§ Work to complete
Each line in the records below, from the one that contains "The main aspects" to the one that contains "93.9\%$) on the", should be reproduced exactly, the first and last included.
▼
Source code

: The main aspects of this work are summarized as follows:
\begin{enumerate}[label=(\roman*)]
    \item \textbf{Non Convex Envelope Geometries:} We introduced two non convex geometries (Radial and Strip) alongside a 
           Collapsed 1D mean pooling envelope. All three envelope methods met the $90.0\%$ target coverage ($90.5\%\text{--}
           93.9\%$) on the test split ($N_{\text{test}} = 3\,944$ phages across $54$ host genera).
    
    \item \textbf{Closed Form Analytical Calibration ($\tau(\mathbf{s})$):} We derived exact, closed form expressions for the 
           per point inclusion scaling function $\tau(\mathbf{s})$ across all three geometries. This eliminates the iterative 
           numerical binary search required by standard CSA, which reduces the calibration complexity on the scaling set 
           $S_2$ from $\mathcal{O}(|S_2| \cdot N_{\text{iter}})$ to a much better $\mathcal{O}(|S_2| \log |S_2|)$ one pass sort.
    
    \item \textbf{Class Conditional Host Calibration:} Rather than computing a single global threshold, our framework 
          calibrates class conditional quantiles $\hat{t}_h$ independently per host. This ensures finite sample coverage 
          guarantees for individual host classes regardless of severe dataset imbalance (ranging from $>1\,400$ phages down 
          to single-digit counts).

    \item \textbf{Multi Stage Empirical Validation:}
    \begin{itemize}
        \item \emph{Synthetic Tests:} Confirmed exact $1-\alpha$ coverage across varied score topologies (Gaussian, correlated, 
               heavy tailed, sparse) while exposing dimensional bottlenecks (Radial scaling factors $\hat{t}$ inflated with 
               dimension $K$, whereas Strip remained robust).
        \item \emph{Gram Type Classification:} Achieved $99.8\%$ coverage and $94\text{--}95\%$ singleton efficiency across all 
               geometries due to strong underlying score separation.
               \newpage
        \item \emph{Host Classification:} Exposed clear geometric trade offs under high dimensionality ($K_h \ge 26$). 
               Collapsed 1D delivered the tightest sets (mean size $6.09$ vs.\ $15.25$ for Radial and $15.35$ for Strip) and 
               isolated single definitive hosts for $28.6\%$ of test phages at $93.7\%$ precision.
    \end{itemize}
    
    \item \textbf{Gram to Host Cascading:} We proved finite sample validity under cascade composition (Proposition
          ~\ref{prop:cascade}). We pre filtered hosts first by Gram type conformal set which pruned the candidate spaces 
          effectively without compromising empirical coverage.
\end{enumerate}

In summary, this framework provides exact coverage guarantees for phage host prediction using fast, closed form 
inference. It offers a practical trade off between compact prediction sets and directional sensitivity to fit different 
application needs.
▲
§ Response to this task
: The main aspects of this work are summarized as follows:
\begin{enumerate}[label=(\roman*)]
    \item \textbf{Non Convex Envelope Geometries:} We introduced two non convex geometries (Radial and Strip) alongside a 
           Collapsed 1D mean pooling envelope. All three envelope methods met the $90.0\%$ target coverage ($90.5\%\text{--}
           93.9\%$) on the test split ($N_{\text{test}} = 3\,944$ phages across $54$ host genera).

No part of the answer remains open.